I only mentioned Chernobyl because that was what Three Mile Island came close to being that fateful morning – not because there are similar causalities. You summation of that incident seems correct to me.
If we are not going to get demand pull inflation, why do you need to target any one sector of the population with tax rises ?
The inflation rate is largely dependent upon ‘essentials’ spending rather than discretionary. If ‘most’ people (you words) do not have the cash to do that pulling, taxing the ‘wealthy’ isn’t going to have the effect you think it will.
Someone is paying £30,000 + for second hand cars and it’s not the hard up, is it?
So shall we stop being silly here?
I see the Ex Pro Boxers Union is at it again!
I am not a boxer….
But I rumble them eventually
Everybody is in negative territory regarding wage increases except for those in the (parasitic) “financial sector” – 10%+. Nice little earnings if you can get there from Oxbridge and the big banks.
And what about these useless oafs – 2.7%:
https://www.theguardian.com/business/2022/mar/01/mps-to-get-2200-pay-rise-next-month
So……….
In the 70’s and 80’s when wages were a higher percentage of GDP & more evenly distributed a more unionised and male dominated work force were able to get pay rises that at least kept pace with inflation, and which in turn fed into it.
In the 2020’s a non unionised workforce with many sectors dominated by women, with a smaller percentage of GDP going to wages which are increasingly unevenly distributed are finding their earnings not keeping pace with inflation, which is mostly caused by external factors, or ones within the control of the UK Government, unlike the 70’s and 80’s.
The suggestion is to apply the same medicine and reduce peoples spending power still further and at the same time not butter up The Police like Thatcher did.
The work of genius……….
I think you might find some of your answers in Brian Klass’s book ‘Corruptible’ – https://www.waterstones.com/book/corruptible/dr-brian-klaas/9781529338089
Yesterday I was in a working group where we had talks by Joseph Rowntree and Institute for Government. Main focus was on the massively increased levels of poverty and whilst benefits were of course a big issue, so was the low pay, low hours and insecurity experienced by so many people supposedly ’employed’. Then we had Truss on the radio this morning trotting out the standard line about the low levels of unemployment, of course ignoring the fact that so much of that employment is a big part of the problem.
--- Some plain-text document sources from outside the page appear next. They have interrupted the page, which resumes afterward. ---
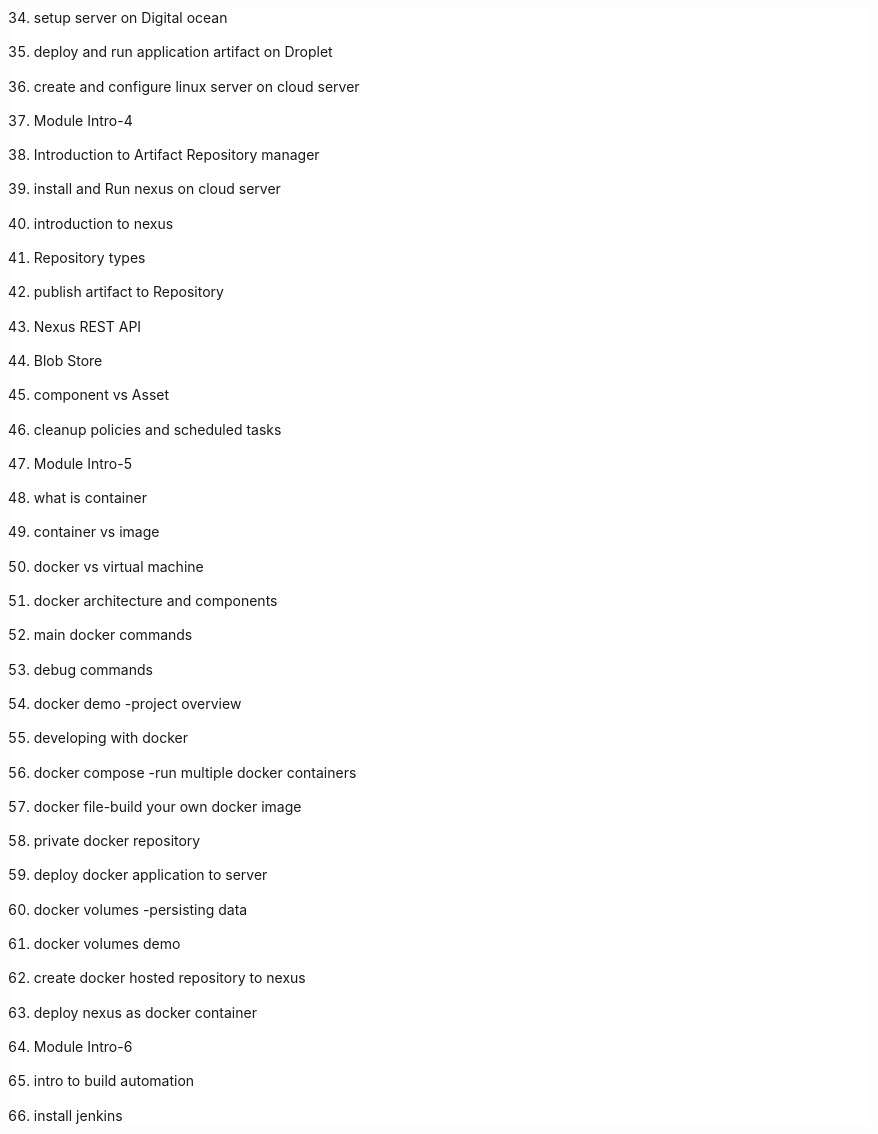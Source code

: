 34. setup server on Digital ocean

35. deploy and run application artifact on Droplet

36. create and configure linux server on cloud server

37. Module Intro-4

38. Introduction to Artifact Repository manager

39. install and Run nexus on cloud server

40. introduction to nexus

41. Repository types

42. publish artifact to Repository

43. Nexus REST API

44. Blob Store

45. component vs Asset

46. cleanup policies and scheduled tasks

47. Module Intro-5

48. what is container

49. container vs image

50. docker vs virtual machine

51. docker architecture and components

52. main docker commands

53. debug commands

54. docker demo -project overview

55. developing with docker

56. docker compose -run multiple docker containers

57. docker file-build your own docker image

58. private docker repository

59. deploy docker application to server

60. docker volumes -persisting data

61. docker volumes demo

62. create docker hosted repository to nexus

63. deploy nexus as docker container

64. Module Intro-6

65. intro to build automation

66. install jenkins
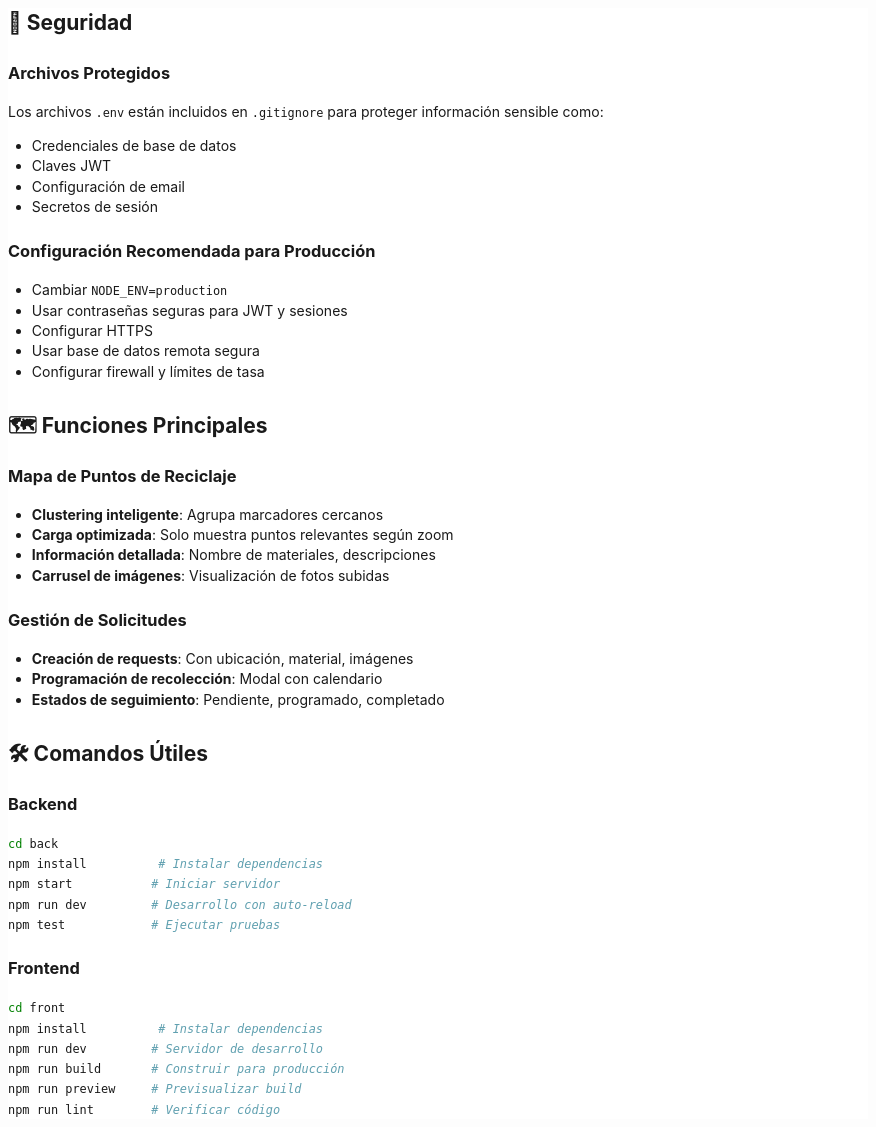 ## 🔐 Seguridad

### Archivos Protegidos

Los archivos `.env` están incluidos en `.gitignore` para proteger información sensible como:

- Credenciales de base de datos
- Claves JWT
- Configuración de email
- Secretos de sesión

### Configuración Recomendada para Producción

- Cambiar `NODE_ENV=production`
- Usar contraseñas seguras para JWT y sesiones
- Configurar HTTPS
- Usar base de datos remota segura
- Configurar firewall y límites de tasa

## 🗺️ Funciones Principales

### Mapa de Puntos de Reciclaje

- **Clustering inteligente**: Agrupa marcadores cercanos
- **Carga optimizada**: Solo muestra puntos relevantes según zoom
- **Información detallada**: Nombre de materiales, descripciones
- **Carrusel de imágenes**: Visualización de fotos subidas

### Gestión de Solicitudes

- **Creación de requests**: Con ubicación, material, imágenes
- **Programación de recolección**: Modal con calendario
- **Estados de seguimiento**: Pendiente, programado, completado

## 🛠️ Comandos Útiles

### Backend

```bash
cd back
npm install          # Instalar dependencias
npm start           # Iniciar servidor
npm run dev         # Desarrollo con auto-reload
npm test            # Ejecutar pruebas
```

### Frontend

```bash
cd front
npm install          # Instalar dependencias
npm run dev         # Servidor de desarrollo
npm run build       # Construir para producción
npm run preview     # Previsualizar build
npm run lint        # Verificar código
```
We know the answers and they would include increasing and enforcing the minimum wage, tackling the abusive section of the gig economy and rebuilding unions. The opposition parties seem to be very quiet on these topics, perhaps fearing that they will be seen as anti business. The kinds of businesses that engage in these practices are the low wage, low productivity businesses that are a big part of the UKs low productivity economy. Time for the opposition to come up with some serious policies for encouraging the kind of economy and businesses that we need. That is not the financialised, low tax, low wage, low productivity economy that the Tories only understand.
On the wage front, worth looking at Resolution Foundation data on average vs median income. Big, big differences in places like London where average incomes are misleadingly high compared to the median, driven up by concentrations of extreme wealth. Explains why London has such high levels of poverty, even though average wages seem (to people outside London…) to be relatively high. True for other major cities too
Thanks
Indeed – the average alone rarely tells you much unless you also know the distribution.
For example, here is an ONS graph of the “UK equivalised household disposable income of individuals”: https://www.ons.gov.uk/peoplepopulationandcommunity/personalandhouseholdfinances/incomeandwealth/bulletins/householddisposableincomeandinequality/yearending2018
Graphs like that show that income is more or less a Poisson distribution, with a very long upper tail. In 2018. the median of UK equivalised household disposable income was £28,400, between the fifth and sixth decile. But the mean was £34,200, well into the seventh decile.